A ranking system that treats all nine categories as equally independent is therefore ignoring real structure in how basketball production actually co-varies. This means, on average, a player tends to belong to one of these statistical clusters. When a high usage perimeter player is drafted, the manager is likely getting value across five categories. When an interior ‘big’ is drafted, the manager is likely getting value across four categories. Now, because these categories primarily move in different directions - that is the ‘guard’ players are likely low in the ‘big’ categories, and vice versa, drafting one of each may give a team balance, but may actually reduce overall matchup efficacy. Now, it should be evident that: to tilt a team-build towards ‘bigs’ is to maximize four of nine categories, but to tilt a team towards guards/playmakers is to maximize in five of nine categories. Tilting toward perimeter production maximizes access to more winnable categories.

SHAW (Structured Hierarchical Adjusted Weights) is my attempt to incorporate this structure without abandoning the basic logic of standardized scores.

The SHAW approach does two things:

1. It up-weights the dominant (perimeter/usage) cluster
2. It down-weights the subordinate (interior/efficiency) cluster

This creates a hierarchy that reflects the covariance structure revealed by PCA: perimeter creation drives the most variation in fantasy production, but interior efficiency still matters.

The weights themselves were derived through a combination of PCA-informed structure and a controlled guess-and-check performance test. I iteratively adjusted weights in increments of 0.1 or 0.05 and compared the resulting rankings against Traditional Z-scores using Top-N matchup simulations (see results below). The weights that produced the best overall results are:

# Define Weights
shaw_weights = {
    'PTS':       1.15,
    'FG3M':      1.25,
    'REB':       0.60,
    'AST':       1.00,
    'STL':       1.25,
    'BLK':       0.60,
    'FT_impact': 1.00,
    'FG_impact': 1.00,
    'tov':       0.85,
}

shaw_z = Z(pg_stats[scoring_cats])

for cat in scoring_cats:
    shaw_z[cat] = shaw_z[cat] * shaw_weights[cat]

Assists, and percentage categories were left unchanged. That is because, given the other weights, changing these did not make much difference in the outcome.

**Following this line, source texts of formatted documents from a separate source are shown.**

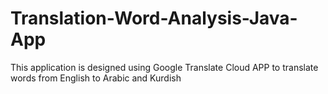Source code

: # Translation-Word-Analysis-Java-App
This application is designed using Google Translate Cloud APP to translate words from English to Arabic and Kurdish
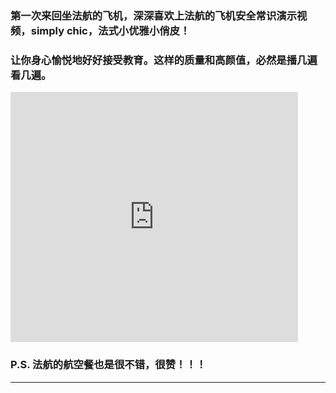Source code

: <!-- 
.. link: 
.. description: 
.. tags: other
.. date: 2015/07/20 15:45:32
.. title: simply chic
.. slug: simply-chic
-->


### 第一次来回坐法航的飞机，深深喜欢上法航的飞机安全常识演示视频，simply chic，法式小优雅小俏皮！

### 让你身心愉悦地好好接受教育。这样的质量和高颜值，必然是播几遍看几遍。


<iframe frameborder="0" width="460" height="400" src="http://v.qq.com/iframe/player.html?vid=t0149b956nu&tiny=0&auto=0" allowfullscreen></iframe>


### P.S. 法航的航空餐也是很不错，很赞！！！

 * * *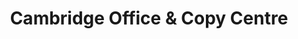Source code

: ---
title: "Cambridge Office & Copy Centre"
url: /cambridge/cambridge-office-und-copy-centre/
shop: Schreibwaren
---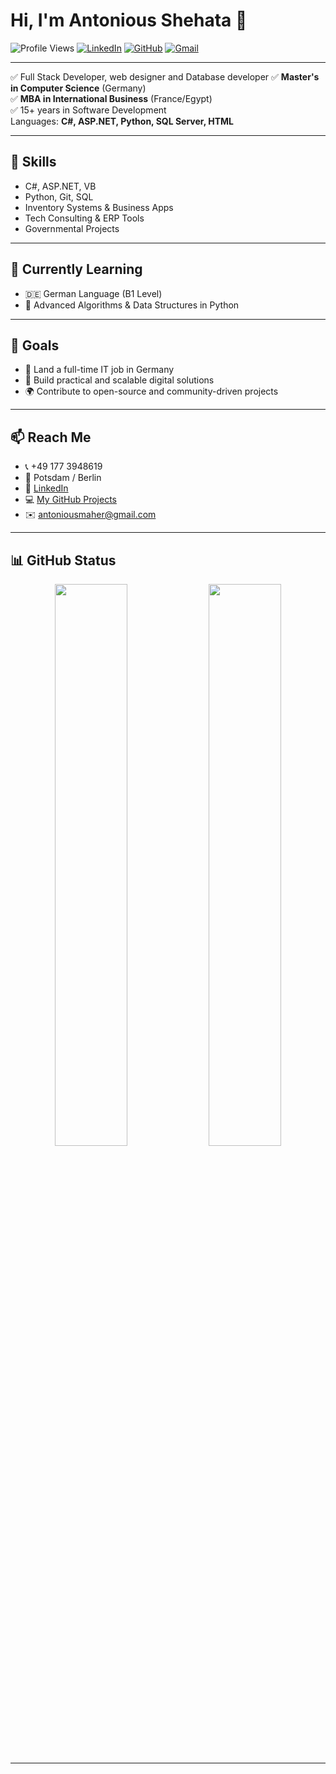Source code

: # Hi, I'm Antonious Shehata 👋

![Profile Views](https://komarev.com/ghpvc/?username=AntoniousShehata&label=Profile%20views&color=0e75b6&style=flat)
[![LinkedIn](https://img.shields.io/badge/LinkedIn-blue?style=flat&logo=linkedin&logoColor=white)](https://www.linkedin.com/in/a-shehata/)
[![GitHub](https://img.shields.io/badge/GitHub-Profile-black?style=flat&logo=github)](https://github.com/AntoniousShehata)
[![Gmail](https://img.shields.io/badge/Email-D14836?style=flat&logo=gmail&logoColor=white)](mailto:antoniousmaher@gmail.com)

---

✅ Full Stack Developer, web designer and Database developer
✅ **Master's in Computer Science** (Germany)  
✅ **MBA in International Business** (France/Egypt)  
✅ 15+ years in Software Development  
Languages: **C#, ASP.NET, Python, SQL Server, HTML**

---

## 🔧 Skills

- C#, ASP.NET, VB  
- Python, Git, SQL  
- Inventory Systems & Business Apps  
- Tech Consulting & ERP Tools  
- Governmental Projects  

---

## 🧠 Currently Learning

- 🇩🇪 German Language (B1 Level)  
- 📘 Advanced Algorithms & Data Structures in Python  

---

## 🎯 Goals

- 💼 Land a full-time IT job in Germany  
- 🧠 Build practical and scalable digital solutions  
- 🌍 Contribute to open-source and community-driven projects  

---

## 📫 Reach Me

- 📞 +49 177 3948619  
- 📍 Potsdam / Berlin  
- 💼 [LinkedIn](https://www.linkedin.com/in/a-shehata/)  
- 💻 [My GitHub Projects](https://github.com/AntoniousShehata)  
- ✉️ [antoniousmaher@gmail.com](mailto:antoniousmaher@gmail.com)

---

## 📊 GitHub Status

<div align="center">
  <img src="https://github-readme-stats.vercel.app/api?username=AntoniousShehata&show_icons=true&theme=default" width="48%" />
  <img src="https://github-readme-stats.vercel.app/api/top-langs/?username=AntoniousShehata&layout=compact&theme=default" width="48%" />
</div>

---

Next, rather than simply adding those weighted Z-scores, I include a clip of the lower tail. Z-scores lower than -3.8 are clipped. This practice only affects distributions that have a negative skew, which is only turnovers (because they are reverse coded) and Free-throw impact (which can have a long negative tail because bad shooters can have lots of attempts).

pg_stats[ [f"{c}_shaw_z" for c in scoring_cats] ] = shaw_z

# Clipped Z scores
def clippedZ(stat, lower=-3.8, upper=None):
    return stat.clip(lower=lower, upper=upper)

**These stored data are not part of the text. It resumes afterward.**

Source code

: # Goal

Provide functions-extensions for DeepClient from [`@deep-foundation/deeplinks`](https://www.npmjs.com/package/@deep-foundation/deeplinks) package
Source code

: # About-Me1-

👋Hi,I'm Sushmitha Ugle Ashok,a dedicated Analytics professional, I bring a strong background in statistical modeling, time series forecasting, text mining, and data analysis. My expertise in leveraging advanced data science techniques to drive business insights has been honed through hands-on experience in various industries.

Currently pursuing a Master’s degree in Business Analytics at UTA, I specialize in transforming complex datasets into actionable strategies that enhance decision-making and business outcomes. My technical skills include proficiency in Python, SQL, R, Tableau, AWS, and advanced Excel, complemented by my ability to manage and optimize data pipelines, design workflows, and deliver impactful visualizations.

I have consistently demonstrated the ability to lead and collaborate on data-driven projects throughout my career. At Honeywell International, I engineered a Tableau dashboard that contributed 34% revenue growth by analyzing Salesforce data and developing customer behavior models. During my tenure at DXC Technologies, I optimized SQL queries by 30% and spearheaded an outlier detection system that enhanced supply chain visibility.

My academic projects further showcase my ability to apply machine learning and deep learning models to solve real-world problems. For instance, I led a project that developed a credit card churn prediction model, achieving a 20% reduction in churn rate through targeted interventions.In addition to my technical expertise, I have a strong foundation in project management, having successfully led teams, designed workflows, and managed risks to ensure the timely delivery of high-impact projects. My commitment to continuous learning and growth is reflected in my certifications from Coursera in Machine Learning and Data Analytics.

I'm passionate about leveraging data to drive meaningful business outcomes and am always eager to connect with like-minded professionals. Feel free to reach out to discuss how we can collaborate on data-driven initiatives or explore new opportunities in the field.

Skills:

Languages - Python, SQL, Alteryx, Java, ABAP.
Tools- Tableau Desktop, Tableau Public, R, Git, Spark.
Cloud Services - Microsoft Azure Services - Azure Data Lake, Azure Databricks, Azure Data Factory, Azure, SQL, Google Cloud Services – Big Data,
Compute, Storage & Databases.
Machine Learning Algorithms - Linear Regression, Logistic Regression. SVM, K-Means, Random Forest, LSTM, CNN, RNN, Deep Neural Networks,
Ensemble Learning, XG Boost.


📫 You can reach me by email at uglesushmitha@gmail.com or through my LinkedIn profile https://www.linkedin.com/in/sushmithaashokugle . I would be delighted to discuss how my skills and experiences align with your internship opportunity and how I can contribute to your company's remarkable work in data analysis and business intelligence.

With weighted and clipped Z-scores, SHAW rankings can now be compared directly against traditional Z-scores in matchup simulations.

Ranking Comparisons

I compare my ranking system to the traditional Z-rankings as well as Basketball Monster (BBM) rankings.

I show the top 20 SHAW rankings, with the Traditional-Z BBM player ranks alongside them for comparison. BBM rankings track with Traditional Z-scores for the most part, but SHAW rankings begin to differ dramatically after n=15.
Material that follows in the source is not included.